Whether you’re new to the climate story or a veteran reporter aiming to refine how you explain climate change to audiences, this guide is for you. It’s adapted from the work of renowned climate scientist and communicator extraordinaire, Katharine Hayhoe. Be sure to check out Hayhoe’s climate explainer videos, including those from her Global Weirding series as well as her TED and Tedx talks, articles, Q&As, and congressional testimony for more insight.
Climate Science 101
Climate scientist Katharine Hayhoe explains the basics of climate change for beginners and those in need of a refresher.
How is global warming different from climate change?
Global warming refers to the Earth’s most recent period of rising global average temperatures that began in the 1800s following the Industrial Revolution. The term climate change encompasses global warming but also refers to the broader changes that are happening to the planet as a result of global warming, including rising sea levels, melting glaciers, increases in the frequency and/or intensity of extreme weather events like heat waves and heavy precipitation events, and shifts in flower and plant blooming times.

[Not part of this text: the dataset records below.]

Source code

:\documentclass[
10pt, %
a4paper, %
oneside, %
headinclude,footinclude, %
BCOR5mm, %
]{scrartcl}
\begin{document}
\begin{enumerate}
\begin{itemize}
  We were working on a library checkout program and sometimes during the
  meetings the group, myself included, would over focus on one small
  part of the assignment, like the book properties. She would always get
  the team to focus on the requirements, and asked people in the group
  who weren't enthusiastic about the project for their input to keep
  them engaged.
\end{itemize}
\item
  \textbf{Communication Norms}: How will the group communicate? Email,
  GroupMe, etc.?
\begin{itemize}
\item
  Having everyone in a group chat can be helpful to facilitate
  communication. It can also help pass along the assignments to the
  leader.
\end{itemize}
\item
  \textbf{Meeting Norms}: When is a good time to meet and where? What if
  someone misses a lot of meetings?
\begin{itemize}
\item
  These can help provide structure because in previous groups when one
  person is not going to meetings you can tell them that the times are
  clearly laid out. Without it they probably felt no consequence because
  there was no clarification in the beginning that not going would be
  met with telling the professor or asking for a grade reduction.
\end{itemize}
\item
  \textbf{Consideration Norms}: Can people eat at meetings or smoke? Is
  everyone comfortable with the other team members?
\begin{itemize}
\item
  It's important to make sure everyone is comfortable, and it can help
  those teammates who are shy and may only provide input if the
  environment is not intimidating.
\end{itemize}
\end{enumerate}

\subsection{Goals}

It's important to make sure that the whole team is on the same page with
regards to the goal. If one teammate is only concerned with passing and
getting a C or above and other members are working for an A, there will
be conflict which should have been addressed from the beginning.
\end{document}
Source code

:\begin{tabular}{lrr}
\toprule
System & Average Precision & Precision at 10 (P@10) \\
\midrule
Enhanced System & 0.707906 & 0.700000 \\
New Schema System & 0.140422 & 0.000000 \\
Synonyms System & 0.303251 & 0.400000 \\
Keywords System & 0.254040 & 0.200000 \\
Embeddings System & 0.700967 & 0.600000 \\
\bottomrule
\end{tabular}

What’s the difference between weather and climate?
Weather describes the conditions in a certain place at a certain time, like a sunny day or a week-long cold snap. Climate is the long-term average of weather over decades. Think of it this way: weather is like your mood, and climate is like your personality. Of course, even with global warming, cold days still occur. Don’t be fooled by politicians or pundits who point to snow and ice outside in an attempt to reject the reality of global warming. A single cold day, month, or even year doesn’t rebut the iron-clad data that shows the entire planet is warming over climate time scales.
How do we know the Earth is warming?
Climate scientists track the Earth’s temperature in modern times using thermometers and other scientific instruments at weather stations, ocean buoys, and satellites. There are thousands of these tools worldwide that scientists use to calculate global average temperatures.

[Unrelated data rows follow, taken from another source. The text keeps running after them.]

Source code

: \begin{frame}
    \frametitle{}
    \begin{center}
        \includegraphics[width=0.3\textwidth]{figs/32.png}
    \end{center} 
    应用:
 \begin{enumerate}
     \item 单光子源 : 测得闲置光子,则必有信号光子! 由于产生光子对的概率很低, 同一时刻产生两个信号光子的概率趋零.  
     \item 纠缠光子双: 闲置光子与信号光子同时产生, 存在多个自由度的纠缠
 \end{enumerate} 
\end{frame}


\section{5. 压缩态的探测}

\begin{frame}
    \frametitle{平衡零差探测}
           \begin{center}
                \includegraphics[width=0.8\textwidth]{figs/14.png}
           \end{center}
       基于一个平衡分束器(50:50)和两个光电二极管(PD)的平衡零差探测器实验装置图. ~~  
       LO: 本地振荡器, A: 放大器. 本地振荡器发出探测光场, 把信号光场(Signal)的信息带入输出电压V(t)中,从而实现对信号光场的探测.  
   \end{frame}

Scientists also use “natural thermometers” — tree rings, ice cores, coral reefs, stalactites, and lakebed sediment — to see how the Earth’s temperature has changed in the far past — and how recent changes in the climate are decisively different from historic, cyclical changes.

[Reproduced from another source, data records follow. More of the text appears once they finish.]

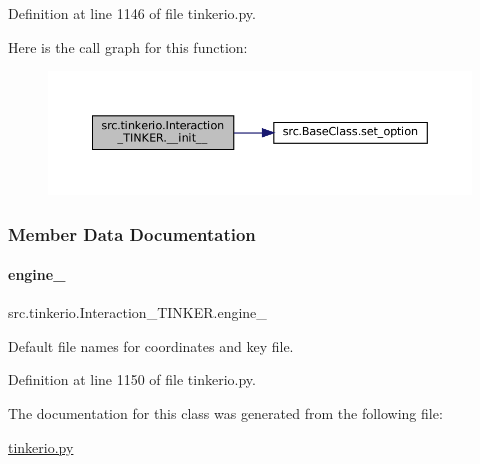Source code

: Definition at line 1146 of file tinkerio.\+py.

Here is the call graph for this function\+:
\nopagebreak
\begin{figure}[H]
\begin{center}
\leavevmode
\includegraphics[width=350pt]{classsrc_1_1tinkerio_1_1Interaction__TINKER_afa64e6f9f9e073629086821ecb35bb66_cgraph}
\end{center}
\end{figure}


\subsubsection{Member Data Documentation}
\mbox{\label{classsrc_1_1tinkerio_1_1Interaction__TINKER_a16a2a97d6e2b945863fa37c163cbc67f}} 
\paragraph{\texorpdfstring{engine\+\_\+}{engine\_}}
{\footnotesize\ttfamily src.\+tinkerio.\+Interaction\+\_\+\+T\+I\+N\+K\+E\+R.\+engine\+\_\+}



Default file names for coordinates and key file. 



Definition at line 1150 of file tinkerio.\+py.



The documentation for this class was generated from the following file\+:\begin{DoxyCompactItemize}
\item 
\hyperlink{tinkerio_8py}{tinkerio.\+py}\end{DoxyCompactItemize}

Throughout most of human history, the Earth’s global average temperature was roughly as stable as that of the human body. It went up and down from year to year, and sometimes there were lengthy warm or cool periods in certain regions — the North Atlantic’s Medieval Warm Period and Little Ice Age, for example — but these variations were minor compared to what we’re seeing now.
Since 1900, the planet has warmed by approximately 1.1 degrees Celsius or 1.9 degrees Fahrenheit. Each of the last five decades has been successively warmer than the decade before, and the Earth is now warmer than any time in at least 12,000 years. In fact, as of 2022, the past seven years were the hottest in recorded history. Put simply, the Earth is running a fever, and it’s wreaking havoc for everything we care about — our food, water, health, safety, economy, and more.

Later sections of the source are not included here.